While everyone’s attention during the last few months was on Windows 11 — and the mess Microsoft has made before and after its launch — it’s obviously Windows 10 that remains the most important OS for computers today: it accounts for no less than 75% (!) of all desktop operating system installations as of October 2021 per StatCounter — a staggering market share that many would call a practical monopoly (given that macOS is a distant second at 16%). So it’s with no small sense of relief that Microsoft, despite everything that’s been happening, kept its promise to deliver a new system update for Windows 10 in 2021. The company also announced plans regarding this OS going forward although, at this point, “plans” might be overselling it.

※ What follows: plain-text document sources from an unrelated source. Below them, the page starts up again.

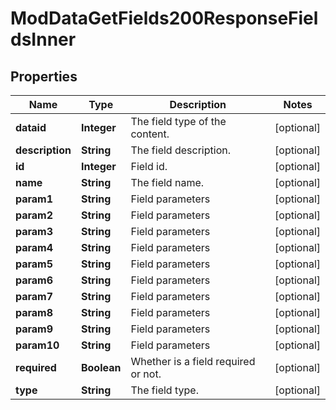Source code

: 

# ModDataGetFields200ResponseFieldsInner


## Properties

| Name | Type | Description | Notes |
|------------ | ------------- | ------------- | -------------|
|**dataid** | **Integer** | The field type of the content. |  [optional] |
|**description** | **String** | The field description. |  [optional] |
|**id** | **Integer** | Field id. |  [optional] |
|**name** | **String** | The field name. |  [optional] |
|**param1** | **String** | Field parameters |  [optional] |
|**param2** | **String** | Field parameters |  [optional] |
|**param3** | **String** | Field parameters |  [optional] |
|**param4** | **String** | Field parameters |  [optional] |
|**param5** | **String** | Field parameters |  [optional] |
|**param6** | **String** | Field parameters |  [optional] |
|**param7** | **String** | Field parameters |  [optional] |
|**param8** | **String** | Field parameters |  [optional] |
|**param9** | **String** | Field parameters |  [optional] |
|**param10** | **String** | Field parameters |  [optional] |
|**required** | **Boolean** | Whether is a field required or not. |  [optional] |
|**type** | **String** | The field type. |  [optional] |



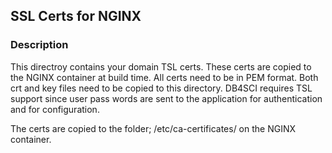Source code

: ## SSL Certs for NGINX

### Description
This directroy contains your domain TSL certs.  These certs are
copied to the NGINX container at build time.
All certs need to be in PEM format.  Both crt and key files need to
be copied to this directory.  DB4SCI requires TSL support since
user pass words are sent to the application for authentication and
for configuration.

The certs are copied to the folder; /etc/ca-certificates/ on the
NGINX container.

The Windows 10 21H2 “feature” update is the very definition of boring: not only is its changelog extremely small (three points do not even constitute a list worth putting out) but there is also nothing new worth mentioning that’s of interest to the vast majority of consumers. If there are various fixes or security patches included in the 21H2 update, Microsoft makes no mention of them whatsoever — but as for new “features”… well, this “feature update” offers practically none. It’s quickly and easily installed, at least, as it makes use of Microsoft’s new delivery system for Windows updates.
What seems to be more important than this “feature update” itself is the Microsoft announcement that goes with it: the company confirmed that Windows 10 will follow a “revised update release cadence” from now on, in line with the already planned Windows 11 one. So both operating systems will be getting a “feature update” once a year instead of two, which is much more sensible: Microsoft will have the opportunity to not only test each update thoroughly (as is everyone’s hope) but to also add at least a few new features worth waiting for instead of just putting out “feature updates” that are not anything of the sort.

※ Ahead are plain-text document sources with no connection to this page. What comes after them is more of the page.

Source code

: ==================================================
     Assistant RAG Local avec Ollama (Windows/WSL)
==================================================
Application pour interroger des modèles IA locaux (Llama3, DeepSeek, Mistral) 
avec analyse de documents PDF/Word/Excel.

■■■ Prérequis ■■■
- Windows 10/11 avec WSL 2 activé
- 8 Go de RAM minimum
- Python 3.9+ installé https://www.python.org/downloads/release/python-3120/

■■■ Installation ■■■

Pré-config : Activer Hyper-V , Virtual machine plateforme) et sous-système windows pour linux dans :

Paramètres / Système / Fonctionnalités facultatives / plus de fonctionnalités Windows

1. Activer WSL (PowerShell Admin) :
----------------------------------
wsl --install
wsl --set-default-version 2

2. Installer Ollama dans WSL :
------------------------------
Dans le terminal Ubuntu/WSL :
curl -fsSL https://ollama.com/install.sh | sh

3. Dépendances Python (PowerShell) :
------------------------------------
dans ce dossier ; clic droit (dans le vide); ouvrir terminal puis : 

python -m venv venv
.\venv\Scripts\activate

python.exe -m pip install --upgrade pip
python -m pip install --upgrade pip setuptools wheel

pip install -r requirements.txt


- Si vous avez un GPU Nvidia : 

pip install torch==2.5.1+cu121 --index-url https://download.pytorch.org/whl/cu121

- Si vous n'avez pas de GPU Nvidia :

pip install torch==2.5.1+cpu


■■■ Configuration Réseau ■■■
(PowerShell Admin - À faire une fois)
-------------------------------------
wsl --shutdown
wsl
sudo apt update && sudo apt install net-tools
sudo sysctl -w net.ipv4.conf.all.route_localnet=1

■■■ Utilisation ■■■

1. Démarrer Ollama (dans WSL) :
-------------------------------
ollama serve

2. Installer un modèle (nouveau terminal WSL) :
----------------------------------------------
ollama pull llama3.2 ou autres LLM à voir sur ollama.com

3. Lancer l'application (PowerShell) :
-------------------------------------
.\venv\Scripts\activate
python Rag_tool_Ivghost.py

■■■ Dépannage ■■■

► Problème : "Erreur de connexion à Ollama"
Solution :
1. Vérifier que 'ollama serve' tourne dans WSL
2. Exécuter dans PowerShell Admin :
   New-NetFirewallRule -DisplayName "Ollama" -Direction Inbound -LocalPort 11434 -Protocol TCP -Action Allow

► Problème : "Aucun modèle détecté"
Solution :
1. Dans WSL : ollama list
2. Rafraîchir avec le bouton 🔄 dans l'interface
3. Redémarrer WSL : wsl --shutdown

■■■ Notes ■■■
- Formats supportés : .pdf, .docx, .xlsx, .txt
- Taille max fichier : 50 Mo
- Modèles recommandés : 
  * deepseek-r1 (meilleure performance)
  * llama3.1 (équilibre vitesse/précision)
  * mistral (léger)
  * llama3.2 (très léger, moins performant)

Microsoft promises that Windows 10 will be seeing one such “feature update” roughly every year until October 2025, when its support period — theoretically — ends. What isn’t clear is what would those “feature updates” actually offer. The Redmond giant could e.g. add some of the more mainstream, useful Windows 11 features, such as support for AutoHDR and Direct Storage, to Windows 10 in order to give developers incentives to adopt those sooner. The company is already backporting a few such features to Windows 10, such as the refreshed Windows 11 Microsoft Store, after all.
But… that’s just about it: all the attractive new features that Windows 11 will be offering at some point in the future, such as Android app compatibility, Microsoft will realistically keep exclusive to its most recent operating system. The company may also move some Windows features from version 10 to version 11 even if there’s no obvious technical reason for that (as it did with the 64-bit x86 app emulation on ARM processors a few days ago). But, at the end of the day, that’s only to be expected. As long as Microsoft delivers important security updates for Windows 10 at a steady pace, keeping it safe for as long as possible without sacrificing performance, it’s fine. Whether that is a given or not, only time will tell.